In a 7-2 vote, the Supreme Court overturned California’s law banning the sale or rental of violent video games to minors and imposing a labeling requirement. The Court’s opinion, written by Justice Scalia, found that video games deserve the same protection as books, movies, and plays because they communicate ideas and social messages. Scalia’s opinion cited the many ways in which our culture has incorporated violence into art. He noted that the classic books we read to our children contain “no shortage of gore.” Cinderella’s evil stepsisters had their eyes pecked out by birds and “in the Inferno, Dante and Virgil watch corrupt politicians struggle to stay submerged beneath a lake of boiling pitch, lest they be skewered by devils above the surface.” He continued: “[R]eading Dante is unquestionably more cultured and intellectually edifying than playing Mortal Kombat.

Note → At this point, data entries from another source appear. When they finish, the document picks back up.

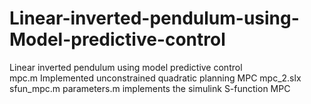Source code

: # Linear-inverted-pendulum-using-Model-predictive-control
Linear inverted pendulum  using model predictive control   
mpc.m Implemented unconstrained quadratic planning MPC
mpc_2.slx sfun_mpc.m parameters.m implements the simulink S-function MPC
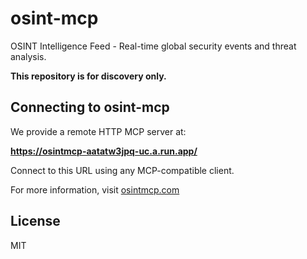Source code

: # osint-mcp

OSINT Intelligence Feed - Real-time global security events and threat analysis.

**This repository is for discovery only.**

## Connecting to osint-mcp

We provide a remote HTTP MCP server at:

**https://osintmcp-aatatw3jpq-uc.a.run.app/**

Connect to this URL using any MCP-compatible client.

For more information, visit [osintmcp.com](https://osintmcp.com)

## License

MIT
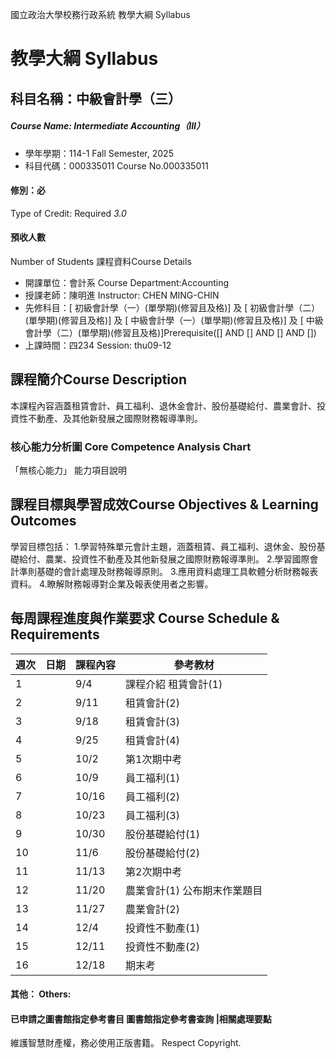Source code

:國立政治大學校務行政系統 教學大綱 Syllabus
# 教學大綱 Syllabus
##  科目名稱：中級會計學（三） 
#####  Course Name: Intermediate Accounting（III）
  * 學年學期：114-1 Fall Semester, 2025 
  * 科目代碼：000335011 Course No.000335011
#### 修別：必
Type of Credit: Required 
_3.0_
#### 預收人數
Number of Students
課程資料Course Details
  * 開課單位：會計系 Course Department:Accounting 
  * 授課老師：陳明進 Instructor: CHEN MING-CHIN 
  * 先修科目：[ 初級會計學（一）(單學期)(修習且及格)] 及 [ 初級會計學（二）(單學期)(修習且及格)] 及 [ 中級會計學（一）(單學期)(修習且及格)] 及 [ 中級會計學（二）(單學期)(修習且及格)]Prerequisite([] AND [] AND [] AND [])
  * 上課時間：四234 Session: thu09-12
##  課程簡介Course Description
本課程內容涵蓋租賃會計、員工福利、退休金會計、股份基礎給付、農業會計、投資性不動產、及其他新發展之國際財務報導準則。
###  核心能力分析圖 Core Competence Analysis Chart
「無核心能力」 
能力項目說明
##  課程目標與學習成效Course Objectives & Learning Outcomes 
學習目標包括：
1.學習特殊單元會計主題，涵蓋租賃、員工福利、退休金、股份基礎給付、農業、投資性不動產及其他新發展之國際財務報導準則。
2.學習國際會計準則基礎的會計處理及財務報導原則。
3.應用資料處理工具軟體分析財務報表資料。
4.瞭解財務報導對企業及報表使用者之影響。
##  每周課程進度與作業要求 Course Schedule & Requirements
週次 |  日期 |  課程內容 |  參考教材  
---|---|---|---  
1 |  |  9/4 |  課程介紹 租賃會計(1) |  Syllabus  鄭丁旺，Ch.15  
2 |  |  9/11 |  租賃會計(2) |  鄭丁旺，Ch.15 參考公報IFRS 16  
3 |  |  9/18 |  租賃會計(3) |  鄭丁旺，Ch.15 參考公報IFRS 16  
4 |  |  9/25 |  租賃會計(4) |  鄭丁旺，Ch.15 參考公報IFRS 16  
5 |  |  10/2 |  第1次期中考 |   
6 |  |  10/9 |  員工福利(1) |  鄭丁旺，Ch.16 參考公報IAS 19  
7 |  |  10/16 |  員工福利(2) |  鄭丁旺，Ch.16 參考公報IAS 19  
8 |  |  10/23 |  員工福利(3) |  鄭丁旺，Ch.16 參考公報IAS 19  
9 |  |  10/30 |  股份基礎給付(1) |  鄭丁旺，Ch.12 參考公報IFRS 2  
10 |  |  11/6 |  股份基礎給付(2) |  鄭丁旺，Ch.12 參考公報IFRS 2  
11 |  |  11/13 |  第2次期中考 |   
12 |  |  11/20 |  農業會計(1) 公布期末作業題目 |  鄭丁旺，Ch. 9 參考公報IAS 41  
13 |  |  11/27 |  農業會計(2) |  鄭丁旺，Ch. 9 參考公報IAS 41  
14 |  |  12/4 |  投資性不動產(1) |  鄭丁旺，Ch.9 參考公報IAS 40  
15 |  |  12/11 |  投資性不動產(2) |   
16 |  |  12/18 |  期末考 |   
####  其他： Others:
####  已申請之圖書館指定參考書目  圖書館指定參考書查詢 |相關處理要點
維護智慧財產權，務必使用正版書籍。 Respect Copyright.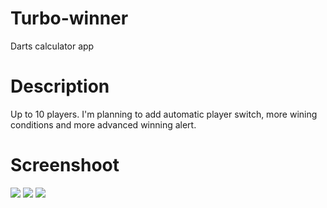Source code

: # Turbo-winner
Darts calculator app

# Description

Up to 10 players. I'm planning to add automatic player switch, more wining conditions and more advanced winning alert.

# Screenshoot
<img src="https://user-images.githubusercontent.com/118370365/224560264-d2881263-a828-4883-82d5-8b9f050e97e8.png">
<img src="https://user-images.githubusercontent.com/118370365/224560609-869cad72-2560-4b5e-9354-9778fdd782b9.PNG">
<img src="https://user-images.githubusercontent.com/118370365/224560644-022c3e92-6258-4a2e-b923-752ca3092566.PNG">
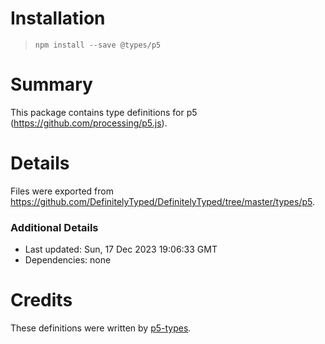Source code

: # Installation
> `npm install --save @types/p5`

# Summary
This package contains type definitions for p5 (https://github.com/processing/p5.js).

# Details
Files were exported from https://github.com/DefinitelyTyped/DefinitelyTyped/tree/master/types/p5.

### Additional Details
 * Last updated: Sun, 17 Dec 2023 19:06:33 GMT
 * Dependencies: none

# Credits
These definitions were written by [p5-types](https://github.com/p5-types).
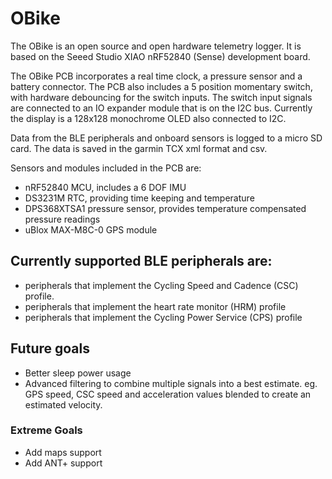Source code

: # OBike
The OBike is an open source and open hardware telemetry logger.
It is based on the Seeed Studio XIAO nRF52840 (Sense) development board.

The OBike PCB incorporates a real time clock, a pressure sensor and a battery connector.
The PCB also includes a 5 position momentary switch, with  hardware debouncing for the switch inputs.
The switch input signals are connected to an IO expander module that is on the I2C bus.
Currently the display is a 128x128 monochrome OLED also connected to I2C.

Data from the BLE peripherals and onboard sensors is logged to a micro SD card. 
The data is saved in the garmin TCX xml format and csv.

Sensors and modules included in the PCB are:
- nRF52840 MCU, includes a 6 DOF IMU
- DS3231M RTC, providing time keeping and temperature
- DPS368XTSA1 pressure sensor, provides temperature compensated pressure readings
- uBlox MAX-M8C-0 GPS module

## Currently supported BLE peripherals are:
- peripherals that implement the Cycling Speed and Cadence (CSC) profile.
- peripherals that implement the heart rate monitor (HRM) profile
- peripherals that implement the Cycling Power Service (CPS) profile

## Future goals
- Better sleep power usage
- Advanced filtering to combine multiple signals into a best estimate. eg. GPS speed, CSC speed and acceleration values blended to create an estimated velocity.

### Extreme Goals
- Add maps support
- Add ANT+ support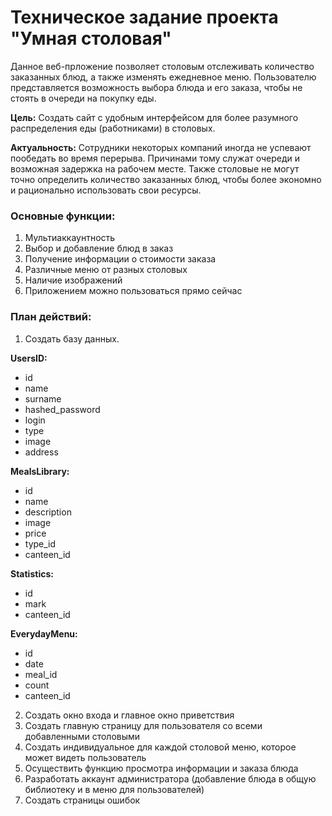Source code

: # Техническое задание проекта "Умная столовая"
Данное веб-прложение позволяет столовым отслеживать количество заказанных блюд, а также изменять ежедневное меню. Пользователю представляется возможность выбора блюда и его заказа, чтобы не стоять в очереди на покупку еды.
 
**Цель:** Создать сайт с удобным интерфейсом для более разумного распределения еды (работниками) в столовых.

**Актуальность:** Сотрудники некоторых компаний иногда не успевают пообедать во время перерыва. Причинами тому служат очереди и возможная задержка на рабочем месте. Также столовые не могут точно определить количество заказанных блюд, чтобы более экономно и рационально использовать свои ресурсы.

### Основные функции:
1.	Мультиаккаунтность
2.	Выбор и добавление блюд в заказ
3.	Получение информации о стоимости заказа
4.	Различные меню от разных столовых
5.	Наличие изображений
6.	Приложением можно пользоваться прямо сейчас

### План действий:
1.	Создать базу данных.

**UsersID:**
- id
- name	
- surname	
- hashed_password
- login
- type
- image
- address

**MealsLibrary:**
- id	
- name
- description
- image
- price
- type_id
- canteen_id

**Statistics:**
- id	
- mark
- canteen_id

**EverydayMenu:**
- id	
- date
- meal_id
- count
- canteen_id


2.	Создать окно входа и главное окно приветствия
3.	Создать главную страницу для пользователя со всеми добавленными столовыми
4.	Создать индивидуальное для каждой столовой меню, которое может видеть пользователь
5.	Осуществить функцию просмотра информации и заказа блюда
6.	Разработать аккаунт администратора (добавление блюда в общую библиотеку и в меню для пользователей)
7.	Создать страницы ошибок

But these cultural and intellectual differences are not constitutional ones. Crudely violent video games, tawdry TV shows, and cheap novels and magazines are no less forms of speech than The Divine Comedy, and restrictions upon them must survive strict scrutiny.” The Court stated that California’s effort to ban video games is the “latest episode in a long series of failed attempts to censor violent entertainment for minors.” (There is, of course, a long history of restricting the access of minors to R-rated films, but that is a voluntary restriction imposed by the motion picture industry and theater owners rather than a statutory requirement.)
Although the Court agreed that California’s ban sought to address a legitimate and serious social problem, the Court found evidence lacking to prove that video games cause violence in children. Justice Scalia noted, that even taking California’s evidence for granted, the negative effect of video games on children’s feeling of aggression was indistinguishable from the effect produced by other media, such as cartoons. Yet, Justice Scalia continued, California has “declined to restrict Saturday morning cartoons.”
Justices Thomas and Breyer both dissented in the case. Justice Thomas argued that the First Amendment does not guarantee a right to speak to children without first going through their parents. He stated that the Court’s decision undermines parents’ absolute authority “to direct the proper development of their children.” Justice Breyer, on the other hand, believed that the California ban was constitutional because it “impose[d] no more than a modest restriction on expression.” He noted that all the ban “prevents is a child or adolescent from buying, without a parent’s assistance, a gruesomely violent video game of a kind that the industry itself tells us it wants to keep out of the hands of children.”
The Court this term has been very friendly to the First Amendment in commercial speech cases (see here). After unsuccessfully trying itself to regulate commercials during Saturday morning cartoons, the FTC has largely encouraged responsible industry practices through self-regulation rather than rulemaking. The current FTC has focused on providing very specific guidance for such self-regulatory efforts including marketing food to children. See here and here. The Court’s decision reinforces children’s rights to receive information or purchase products of their choosing. Unless rooted in one of the core categories of unprotected speech, such as obscenity or incitement, rulemaking or legislation that bans or restricts advertising or the sale of products to children will likely face significant hurdles when challenged unless those supporting the restraint can present compelling evidence of the purported ill-effects.
Full Disclosure: Arnold & Porter LLP filed an amicus curiae brief on behalf of the US Chamber of Commerce in support of those challenging the California law, arguing that businesses face a serious threat if the government may impose content-based restrictions of speech without satisfying the stringent conditions of constitutional strict scrutiny.